*EXERCISE DESCRIPTION:*
Nothing below is to be printed except the lines between the line holding "hide = false" and the line holding "Depósito a plazo es", inclusive, each exactly as it appears.

+===+

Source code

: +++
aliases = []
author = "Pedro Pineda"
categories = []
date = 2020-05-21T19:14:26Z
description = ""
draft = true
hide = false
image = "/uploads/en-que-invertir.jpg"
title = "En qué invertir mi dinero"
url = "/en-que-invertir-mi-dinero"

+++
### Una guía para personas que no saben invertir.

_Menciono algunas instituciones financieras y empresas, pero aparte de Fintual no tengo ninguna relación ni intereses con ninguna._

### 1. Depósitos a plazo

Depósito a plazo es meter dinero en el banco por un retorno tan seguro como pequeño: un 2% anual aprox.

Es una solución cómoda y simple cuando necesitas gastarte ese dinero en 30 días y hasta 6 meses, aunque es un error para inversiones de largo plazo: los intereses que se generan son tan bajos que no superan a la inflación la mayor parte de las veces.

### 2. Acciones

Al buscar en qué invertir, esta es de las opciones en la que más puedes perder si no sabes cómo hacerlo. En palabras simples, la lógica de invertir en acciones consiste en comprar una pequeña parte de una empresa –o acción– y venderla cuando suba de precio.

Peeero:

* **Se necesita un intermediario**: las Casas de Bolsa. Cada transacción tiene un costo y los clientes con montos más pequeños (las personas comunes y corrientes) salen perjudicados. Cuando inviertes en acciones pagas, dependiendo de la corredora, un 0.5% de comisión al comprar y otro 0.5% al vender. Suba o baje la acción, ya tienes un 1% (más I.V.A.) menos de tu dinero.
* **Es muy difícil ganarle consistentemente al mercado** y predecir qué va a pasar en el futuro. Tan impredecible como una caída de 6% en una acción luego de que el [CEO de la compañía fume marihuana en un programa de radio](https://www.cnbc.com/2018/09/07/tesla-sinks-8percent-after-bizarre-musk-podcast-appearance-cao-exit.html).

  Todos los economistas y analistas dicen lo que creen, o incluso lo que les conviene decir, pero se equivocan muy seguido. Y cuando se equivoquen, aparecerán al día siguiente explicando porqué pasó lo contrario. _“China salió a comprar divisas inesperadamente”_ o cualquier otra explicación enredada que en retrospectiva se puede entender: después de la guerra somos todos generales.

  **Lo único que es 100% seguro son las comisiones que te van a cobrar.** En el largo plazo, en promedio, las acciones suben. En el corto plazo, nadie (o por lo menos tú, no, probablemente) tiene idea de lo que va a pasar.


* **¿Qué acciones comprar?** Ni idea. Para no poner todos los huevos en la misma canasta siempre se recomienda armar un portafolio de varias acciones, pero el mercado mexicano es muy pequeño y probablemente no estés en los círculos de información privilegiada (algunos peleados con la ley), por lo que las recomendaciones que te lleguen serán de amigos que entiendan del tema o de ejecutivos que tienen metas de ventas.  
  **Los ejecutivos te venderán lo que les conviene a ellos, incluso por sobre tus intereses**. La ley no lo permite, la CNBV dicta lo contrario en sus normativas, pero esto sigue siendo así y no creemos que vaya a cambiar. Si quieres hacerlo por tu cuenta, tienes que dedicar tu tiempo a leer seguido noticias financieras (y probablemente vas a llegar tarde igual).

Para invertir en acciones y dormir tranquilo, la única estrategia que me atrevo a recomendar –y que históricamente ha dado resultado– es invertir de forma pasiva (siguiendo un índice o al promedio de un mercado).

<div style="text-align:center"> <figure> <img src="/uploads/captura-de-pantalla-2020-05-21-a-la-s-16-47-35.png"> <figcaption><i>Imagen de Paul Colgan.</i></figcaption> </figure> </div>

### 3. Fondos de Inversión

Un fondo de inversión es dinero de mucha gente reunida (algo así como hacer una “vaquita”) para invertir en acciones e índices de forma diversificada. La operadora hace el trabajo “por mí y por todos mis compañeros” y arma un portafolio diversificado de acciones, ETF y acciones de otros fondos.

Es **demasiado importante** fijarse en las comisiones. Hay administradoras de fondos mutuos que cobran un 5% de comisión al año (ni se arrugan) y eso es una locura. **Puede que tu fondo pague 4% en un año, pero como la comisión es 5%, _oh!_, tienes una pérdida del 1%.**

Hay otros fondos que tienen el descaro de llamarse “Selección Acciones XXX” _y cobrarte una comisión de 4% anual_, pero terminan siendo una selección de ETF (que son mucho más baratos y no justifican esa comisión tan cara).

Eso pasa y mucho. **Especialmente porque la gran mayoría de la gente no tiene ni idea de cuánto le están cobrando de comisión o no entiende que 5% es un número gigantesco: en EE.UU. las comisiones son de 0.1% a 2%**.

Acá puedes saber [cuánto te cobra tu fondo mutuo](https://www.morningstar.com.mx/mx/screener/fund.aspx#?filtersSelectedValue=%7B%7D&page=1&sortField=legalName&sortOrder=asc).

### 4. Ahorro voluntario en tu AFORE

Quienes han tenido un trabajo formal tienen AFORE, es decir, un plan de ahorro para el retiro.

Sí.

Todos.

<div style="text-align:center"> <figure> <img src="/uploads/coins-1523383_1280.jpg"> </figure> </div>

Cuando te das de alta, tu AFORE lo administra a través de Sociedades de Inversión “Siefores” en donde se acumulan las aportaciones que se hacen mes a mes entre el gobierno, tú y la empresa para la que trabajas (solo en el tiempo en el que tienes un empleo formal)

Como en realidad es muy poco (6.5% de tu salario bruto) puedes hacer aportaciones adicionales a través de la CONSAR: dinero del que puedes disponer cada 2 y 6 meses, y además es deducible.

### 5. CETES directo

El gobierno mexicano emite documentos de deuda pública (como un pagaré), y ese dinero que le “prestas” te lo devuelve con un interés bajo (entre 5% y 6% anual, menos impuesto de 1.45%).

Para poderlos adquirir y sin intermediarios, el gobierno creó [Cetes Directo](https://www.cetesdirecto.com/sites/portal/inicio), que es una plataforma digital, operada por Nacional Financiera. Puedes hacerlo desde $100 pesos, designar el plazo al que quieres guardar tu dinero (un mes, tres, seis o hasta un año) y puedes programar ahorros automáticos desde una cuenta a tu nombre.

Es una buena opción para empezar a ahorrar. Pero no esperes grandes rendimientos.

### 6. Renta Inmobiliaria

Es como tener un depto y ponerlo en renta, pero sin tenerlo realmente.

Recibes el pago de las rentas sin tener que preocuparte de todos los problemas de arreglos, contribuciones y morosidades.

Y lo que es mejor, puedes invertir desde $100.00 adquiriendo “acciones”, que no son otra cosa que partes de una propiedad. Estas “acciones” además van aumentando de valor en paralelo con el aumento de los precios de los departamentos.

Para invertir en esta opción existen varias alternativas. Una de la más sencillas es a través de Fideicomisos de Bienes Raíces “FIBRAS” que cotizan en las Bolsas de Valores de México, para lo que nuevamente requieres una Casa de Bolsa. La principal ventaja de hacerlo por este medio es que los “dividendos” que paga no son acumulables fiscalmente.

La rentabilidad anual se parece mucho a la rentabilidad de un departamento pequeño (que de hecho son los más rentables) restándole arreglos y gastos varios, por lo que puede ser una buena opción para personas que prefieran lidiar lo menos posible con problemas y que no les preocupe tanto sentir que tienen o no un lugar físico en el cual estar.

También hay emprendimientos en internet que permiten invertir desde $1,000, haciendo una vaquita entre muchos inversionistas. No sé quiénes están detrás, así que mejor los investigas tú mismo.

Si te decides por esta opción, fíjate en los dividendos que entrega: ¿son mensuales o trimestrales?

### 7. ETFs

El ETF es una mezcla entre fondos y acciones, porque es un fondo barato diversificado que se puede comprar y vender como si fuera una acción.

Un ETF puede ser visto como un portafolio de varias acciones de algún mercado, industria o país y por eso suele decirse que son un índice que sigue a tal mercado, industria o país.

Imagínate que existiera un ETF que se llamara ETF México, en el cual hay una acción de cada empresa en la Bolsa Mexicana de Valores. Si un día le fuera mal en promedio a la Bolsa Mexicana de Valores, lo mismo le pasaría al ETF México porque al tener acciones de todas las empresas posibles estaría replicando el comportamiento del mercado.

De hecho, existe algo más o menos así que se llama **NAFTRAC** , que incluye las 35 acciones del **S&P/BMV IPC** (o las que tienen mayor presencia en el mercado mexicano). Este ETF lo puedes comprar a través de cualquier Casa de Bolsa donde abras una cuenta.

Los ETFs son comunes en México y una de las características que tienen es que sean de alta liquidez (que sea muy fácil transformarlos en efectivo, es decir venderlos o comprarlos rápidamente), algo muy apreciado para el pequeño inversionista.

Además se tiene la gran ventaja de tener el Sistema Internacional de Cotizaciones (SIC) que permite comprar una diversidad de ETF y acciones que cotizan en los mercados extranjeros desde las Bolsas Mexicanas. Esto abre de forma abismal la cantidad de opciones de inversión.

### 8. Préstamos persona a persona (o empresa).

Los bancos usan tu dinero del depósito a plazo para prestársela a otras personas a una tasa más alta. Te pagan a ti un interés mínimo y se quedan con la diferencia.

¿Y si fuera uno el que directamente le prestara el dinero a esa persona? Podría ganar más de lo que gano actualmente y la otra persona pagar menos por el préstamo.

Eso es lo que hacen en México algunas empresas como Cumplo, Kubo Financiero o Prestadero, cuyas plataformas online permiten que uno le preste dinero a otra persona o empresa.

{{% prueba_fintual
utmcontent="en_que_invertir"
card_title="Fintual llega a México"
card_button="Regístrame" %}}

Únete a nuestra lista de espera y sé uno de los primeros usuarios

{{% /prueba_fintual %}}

+===+

*TASK SOLUTION:*
hide = false
image = "/uploads/en-que-invertir.jpg"
title = "En qué invertir mi dinero"
url = "/en-que-invertir-mi-dinero"

+++
### Una guía para personas que no saben invertir.

_Menciono algunas instituciones financieras y empresas, pero aparte de Fintual no tengo ninguna relación ni intereses con ninguna._

### 1. Depósitos a plazo

Depósito a plazo es meter dinero en el banco por un retorno tan seguro como pequeño: un 2% anual aprox.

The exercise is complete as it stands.